───── Stored data ─────

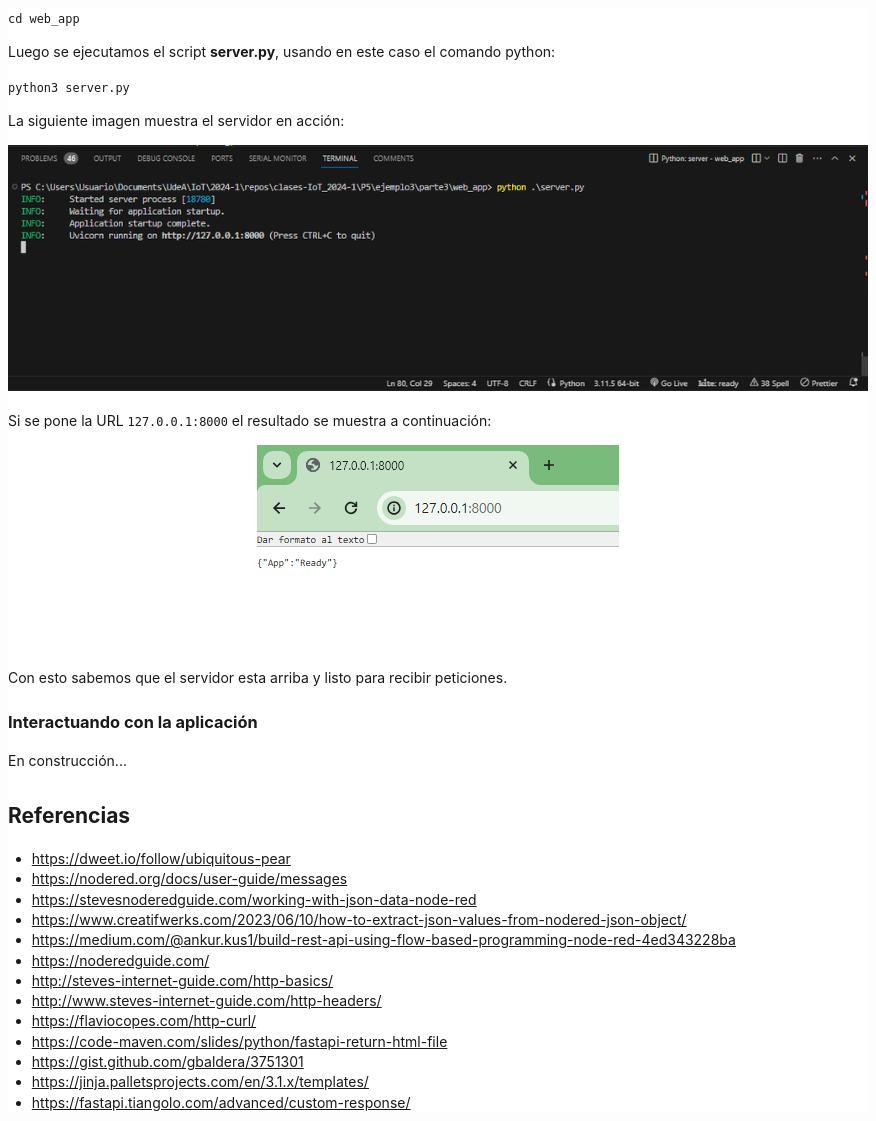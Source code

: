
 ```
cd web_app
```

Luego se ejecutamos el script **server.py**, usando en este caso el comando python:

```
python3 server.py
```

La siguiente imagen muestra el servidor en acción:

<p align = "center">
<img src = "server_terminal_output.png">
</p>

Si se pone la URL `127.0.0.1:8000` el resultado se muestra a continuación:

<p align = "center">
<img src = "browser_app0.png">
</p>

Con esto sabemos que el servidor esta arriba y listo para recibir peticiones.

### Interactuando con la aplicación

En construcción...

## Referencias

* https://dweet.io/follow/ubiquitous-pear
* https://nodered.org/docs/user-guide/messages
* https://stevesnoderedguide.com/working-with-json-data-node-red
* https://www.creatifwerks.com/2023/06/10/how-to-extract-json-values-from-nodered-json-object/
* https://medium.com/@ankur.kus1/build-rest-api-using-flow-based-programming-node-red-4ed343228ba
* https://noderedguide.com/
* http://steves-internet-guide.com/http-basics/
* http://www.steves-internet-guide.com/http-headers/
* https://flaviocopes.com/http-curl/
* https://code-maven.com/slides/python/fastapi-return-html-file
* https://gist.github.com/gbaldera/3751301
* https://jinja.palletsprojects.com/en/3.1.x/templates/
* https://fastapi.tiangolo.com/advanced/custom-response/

─────
───── Stored data ─────

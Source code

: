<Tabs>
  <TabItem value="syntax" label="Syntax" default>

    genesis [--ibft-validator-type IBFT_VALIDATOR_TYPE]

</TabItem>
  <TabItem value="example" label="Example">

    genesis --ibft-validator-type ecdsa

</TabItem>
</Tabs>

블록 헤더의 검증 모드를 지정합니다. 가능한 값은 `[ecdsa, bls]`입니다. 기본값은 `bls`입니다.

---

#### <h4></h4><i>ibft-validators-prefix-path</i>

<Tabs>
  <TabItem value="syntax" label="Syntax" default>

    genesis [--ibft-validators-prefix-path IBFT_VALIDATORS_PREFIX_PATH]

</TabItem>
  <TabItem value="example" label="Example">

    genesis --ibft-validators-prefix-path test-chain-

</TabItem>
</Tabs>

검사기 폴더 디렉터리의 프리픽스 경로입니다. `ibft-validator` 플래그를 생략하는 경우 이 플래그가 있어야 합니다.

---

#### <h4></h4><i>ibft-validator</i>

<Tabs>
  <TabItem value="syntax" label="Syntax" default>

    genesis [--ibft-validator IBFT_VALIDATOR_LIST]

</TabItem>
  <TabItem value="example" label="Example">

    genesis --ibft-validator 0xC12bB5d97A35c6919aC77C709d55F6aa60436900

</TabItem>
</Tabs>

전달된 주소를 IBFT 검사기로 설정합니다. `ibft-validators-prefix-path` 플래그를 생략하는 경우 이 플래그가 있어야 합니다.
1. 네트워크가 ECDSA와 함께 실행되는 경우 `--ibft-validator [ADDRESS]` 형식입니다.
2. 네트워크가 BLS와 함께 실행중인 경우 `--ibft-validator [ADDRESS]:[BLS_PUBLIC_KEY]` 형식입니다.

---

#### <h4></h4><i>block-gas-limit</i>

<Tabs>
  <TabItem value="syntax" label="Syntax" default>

─────

• Directions:
Across the listing above, find all lines where the word "type" is present and copy them.

• Answer to this problem:
    genesis [--ibft-validator-type IBFT_VALIDATOR_TYPE]
    genesis --ibft-validator-type ecdsa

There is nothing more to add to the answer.